Problem statement
Copy the result of filtering the entries below for lines that include the string "hyperlink".

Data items
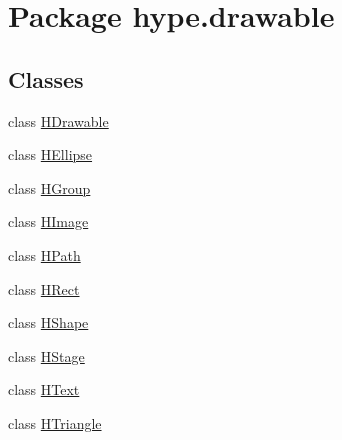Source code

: \hypertarget{namespacehype_1_1drawable}{\section{Package hype.\-drawable}
\label{namespacehype_1_1drawable}
}
\subsection*{Classes}
\begin{DoxyCompactItemize}
\item 
class \hyperlink{classhype_1_1drawable_1_1_h_drawable}{H\-Drawable}
\item 
class \hyperlink{classhype_1_1drawable_1_1_h_ellipse}{H\-Ellipse}
\item 
class \hyperlink{classhype_1_1drawable_1_1_h_group}{H\-Group}
\item 
class \hyperlink{classhype_1_1drawable_1_1_h_image}{H\-Image}
\item 
class \hyperlink{classhype_1_1drawable_1_1_h_path}{H\-Path}
\item 
class \hyperlink{classhype_1_1drawable_1_1_h_rect}{H\-Rect}
\item 
class \hyperlink{classhype_1_1drawable_1_1_h_shape}{H\-Shape}
\item 
class \hyperlink{classhype_1_1drawable_1_1_h_stage}{H\-Stage}
\item 
class \hyperlink{classhype_1_1drawable_1_1_h_text}{H\-Text}
\item 
class \hyperlink{classhype_1_1drawable_1_1_h_triangle}{H\-Triangle}
\end{DoxyCompactItemize}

Task answer
class \hyperlink{classhype_1_1drawable_1_1_h_drawable}{H\-Drawable}
class \hyperlink{classhype_1_1drawable_1_1_h_ellipse}{H\-Ellipse}
class \hyperlink{classhype_1_1drawable_1_1_h_group}{H\-Group}
class \hyperlink{classhype_1_1drawable_1_1_h_image}{H\-Image}
class \hyperlink{classhype_1_1drawable_1_1_h_path}{H\-Path}
class \hyperlink{classhype_1_1drawable_1_1_h_rect}{H\-Rect}
class \hyperlink{classhype_1_1drawable_1_1_h_shape}{H\-Shape}
class \hyperlink{classhype_1_1drawable_1_1_h_stage}{H\-Stage}
class \hyperlink{classhype_1_1drawable_1_1_h_text}{H\-Text}
class \hyperlink{classhype_1_1drawable_1_1_h_triangle}{H\-Triangle}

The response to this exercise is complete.